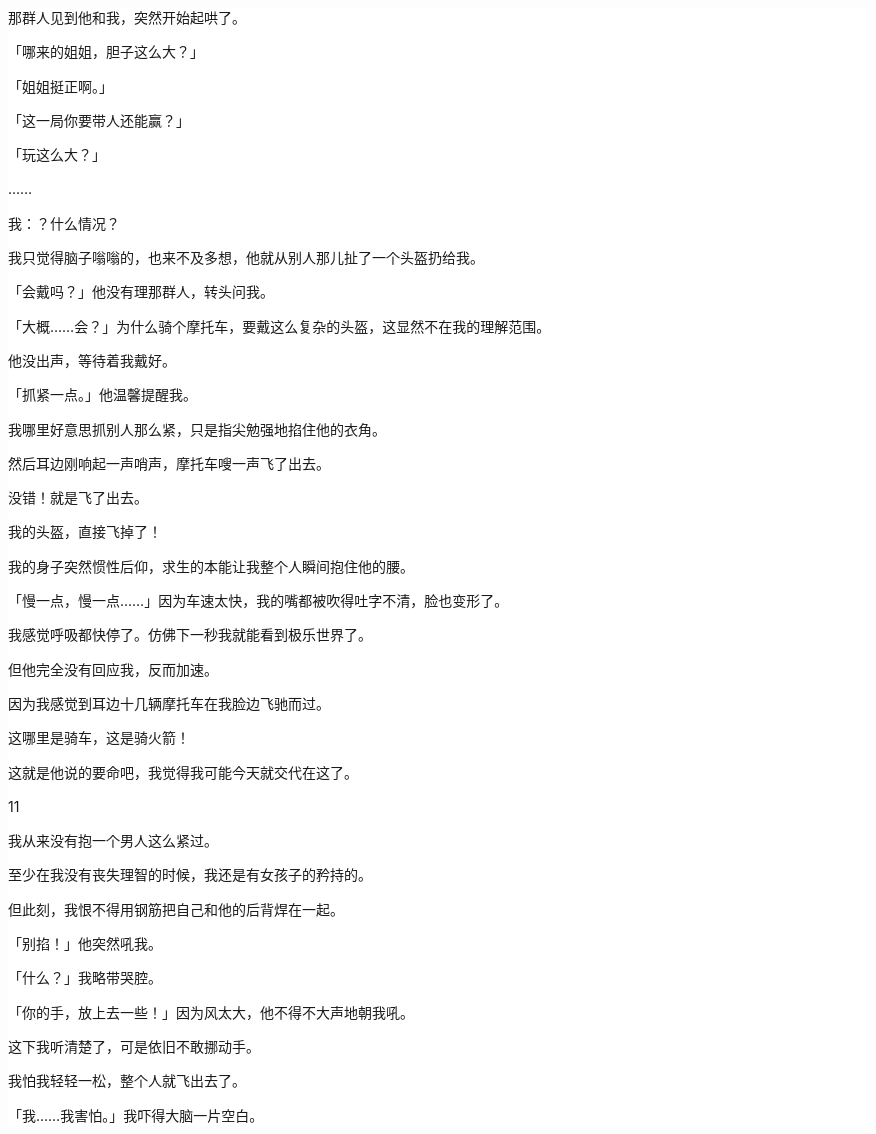 那群人见到他和我，突然开始起哄了。

「哪来的姐姐，胆子这么大？」

「姐姐挺正啊。」

「这一局你要带人还能赢？」

「玩这么大？」

……

我：？什么情况？

我只觉得脑子嗡嗡的，也来不及多想，他就从别人那儿扯了一个头盔扔给我。

「会戴吗？」他没有理那群人，转头问我。

「大概……会？」为什么骑个摩托车，要戴这么复杂的头盔，这显然不在我的理解范围。

他没出声，等待着我戴好。

「抓紧一点。」他温馨提醒我。

我哪里好意思抓别人那么紧，只是指尖勉强地掐住他的衣角。

然后耳边刚响起一声哨声，摩托车嗖一声飞了出去。

没错！就是飞了出去。

我的头盔，直接飞掉了！

我的身子突然惯性后仰，求生的本能让我整个人瞬间抱住他的腰。

「慢一点，慢一点……」因为车速太快，我的嘴都被吹得吐字不清，脸也变形了。

我感觉呼吸都快停了。仿佛下一秒我就能看到极乐世界了。

但他完全没有回应我，反而加速。

因为我感觉到耳边十几辆摩托车在我脸边飞驰而过。

这哪里是骑车，这是骑火箭！

这就是他说的要命吧，我觉得我可能今天就交代在这了。

11

我从来没有抱一个男人这么紧过。

至少在我没有丧失理智的时候，我还是有女孩子的矜持的。

但此刻，我恨不得用钢筋把自己和他的后背焊在一起。

「别掐！」他突然吼我。

「什么？」我略带哭腔。

「你的手，放上去一些！」因为风太大，他不得不大声地朝我吼。

这下我听清楚了，可是依旧不敢挪动手。

我怕我轻轻一松，整个人就飞出去了。

「我……我害怕。」我吓得大脑一片空白。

What the task requires: Without the pictures, please output every record exactly.

Solution to this task:
 那群人见到他和我，突然开始起哄了。

「哪来的姐姐，胆子这么大？」

「姐姐挺正啊。」

「这一局你要带人还能赢？」

「玩这么大？」

……

我：？什么情况？

我只觉得脑子嗡嗡的，也来不及多想，他就从别人那儿扯了一个头盔扔给我。

「会戴吗？」他没有理那群人，转头问我。

「大概……会？」为什么骑个摩托车，要戴这么复杂的头盔，这显然不在我的理解范围。

他没出声，等待着我戴好。

「抓紧一点。」他温馨提醒我。

我哪里好意思抓别人那么紧，只是指尖勉强地掐住他的衣角。

然后耳边刚响起一声哨声，摩托车嗖一声飞了出去。

没错！就是飞了出去。

我的头盔，直接飞掉了！

我的身子突然惯性后仰，求生的本能让我整个人瞬间抱住他的腰。

「慢一点，慢一点……」因为车速太快，我的嘴都被吹得吐字不清，脸也变形了。

我感觉呼吸都快停了。仿佛下一秒我就能看到极乐世界了。

但他完全没有回应我，反而加速。

因为我感觉到耳边十几辆摩托车在我脸边飞驰而过。

这哪里是骑车，这是骑火箭！

这就是他说的要命吧，我觉得我可能今天就交代在这了。

11

我从来没有抱一个男人这么紧过。

至少在我没有丧失理智的时候，我还是有女孩子的矜持的。

但此刻，我恨不得用钢筋把自己和他的后背焊在一起。

「别掐！」他突然吼我。

「什么？」我略带哭腔。

「你的手，放上去一些！」因为风太大，他不得不大声地朝我吼。

这下我听清楚了，可是依旧不敢挪动手。

我怕我轻轻一松，整个人就飞出去了。

「我……我害怕。」我吓得大脑一片空白。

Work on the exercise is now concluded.